Bind for 0.0.0.0:xxx failed: port is already allocated

Then need to change ports in .env as they are already being used by another container

GRAPH_HTTP_PORT=17474
GRAPH_BOLT_PORT=17687
GRAPH_HTTPS_PORT=17473

Docker group

When building the graph, if the user is not part of the docker group may see an error like this

Starting database...
Creating Neo4j graph directories
.....
PermissionError: [Errno 13] Permission denied

To fix this, need to be added to docker group

https://docs.docker.com/engine/install/linux-postinstall/

sudo usermod -aG docker $USER

Access denied

If connections result in the following:

The client is unauthorized due to authentication failure.

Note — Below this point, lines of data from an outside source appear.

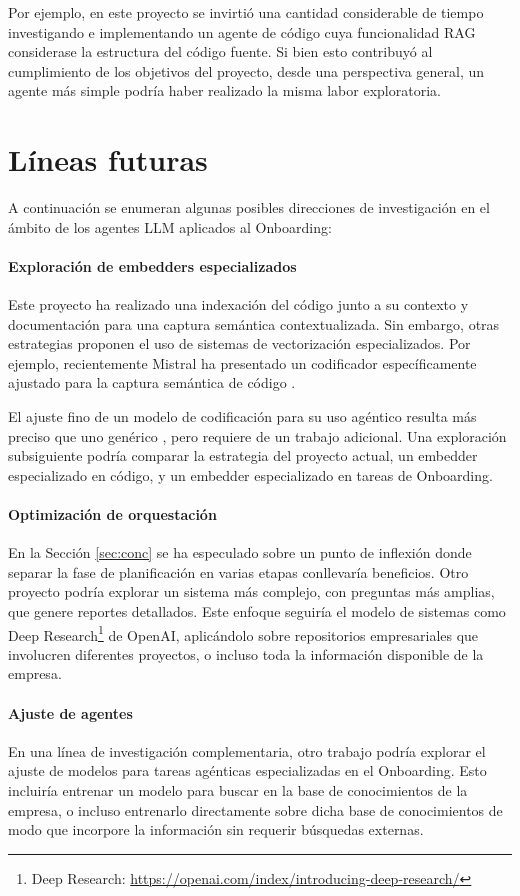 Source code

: Por ejemplo, en este proyecto se invirtió una cantidad considerable de tiempo investigando e implementando un agente de código cuya funcionalidad RAG considerase la estructura del código fuente. Si bien esto contribuyó al cumplimiento de los objetivos del proyecto, desde una perspectiva general, un agente más simple podría haber realizado la misma labor exploratoria.

\section{Líneas futuras}
A continuación se enumeran algunas posibles direcciones de investigación en el ámbito de los agentes LLM aplicados al Onboarding:
\paragraph{Exploración de embedders especializados} Este proyecto ha realizado una indexación del código junto a su contexto y documentación para una captura semántica contextualizada. Sin embargo, otras estrategias proponen el uso de sistemas de vectorización especializados. Por ejemplo, recientemente Mistral ha presentado un codificador específicamente ajustado para la captura semántica de código \cite{noauthor_codestral_nodate}.

El ajuste fino de un modelo de codificación para su uso agéntico resulta más preciso que uno genérico \cite{khattab_relevance-guided_2021,xiong_approximate_2020,yu_augmentation-adapted_2023}, pero requiere de un trabajo adicional. Una exploración subsiguiente podría comparar la estrategia del proyecto actual, un embedder especializado en código, y un embedder especializado en tareas de Onboarding.

\paragraph{Optimización de orquestación} En la Sección \ref{sec:conc} se ha especulado sobre un punto de inflexión donde separar la fase de planificación en varias etapas conllevaría beneficios. Otro proyecto podría explorar un sistema más complejo, con preguntas más amplias, que genere reportes detallados. Este enfoque seguiría el modelo de sistemas como Deep Research\footnote{Deep Research: \url{https://openai.com/index/introducing-deep-research/}} de OpenAI, aplicándolo sobre repositorios empresariales que involucren diferentes proyectos, o incluso toda la información disponible de la empresa.

\paragraph{Ajuste de agentes} En una línea de investigación complementaria, otro trabajo podría explorar el ajuste de modelos para tareas agénticas especializadas en el Onboarding. Esto incluiría entrenar un modelo para buscar en la base de conocimientos de la empresa, o incluso entrenarlo directamente sobre dicha base de conocimientos de modo que incorpore la información sin requerir búsquedas externas.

There may be an issue with authentication.

First

check password used, make sure it doesn't contain any special characters such as # . If so, change the password, reload .env file, then rebuild:

export $(cat .env | sed 's/#.*//g' | xargs);
snakemake -r clean_all -j1
snakemake -r all -j1

Second

it is possible to reset a password
https://neo4j.com/docs/operations-manual/4.0/configuration/password-and-user-recovery/

Get variables from .env file

export $(cat .env | sed 's/#.*//g' | xargs)

Disable auth in docker-compose.yml

- NEO4J_dbms_security_auth__enabled=false

Restart container

docker-compose down
docker-compose up -d

Reset the password

docker exec -it $GRAPH_CONTAINER_NAME cypher-shell -a localhost:$GRAPH_BOLT_PORT -d system
ALTER USER neo4j SET PASSWORD 'changeme';

Enable auth in docker-compose.yml

- NEO4J_dbms_security_auth__enabled=true

Restart container

docker-compose down
docker-compose up -d

Check connection

If this has worked, you will be asked for username and password, and connection will succeed.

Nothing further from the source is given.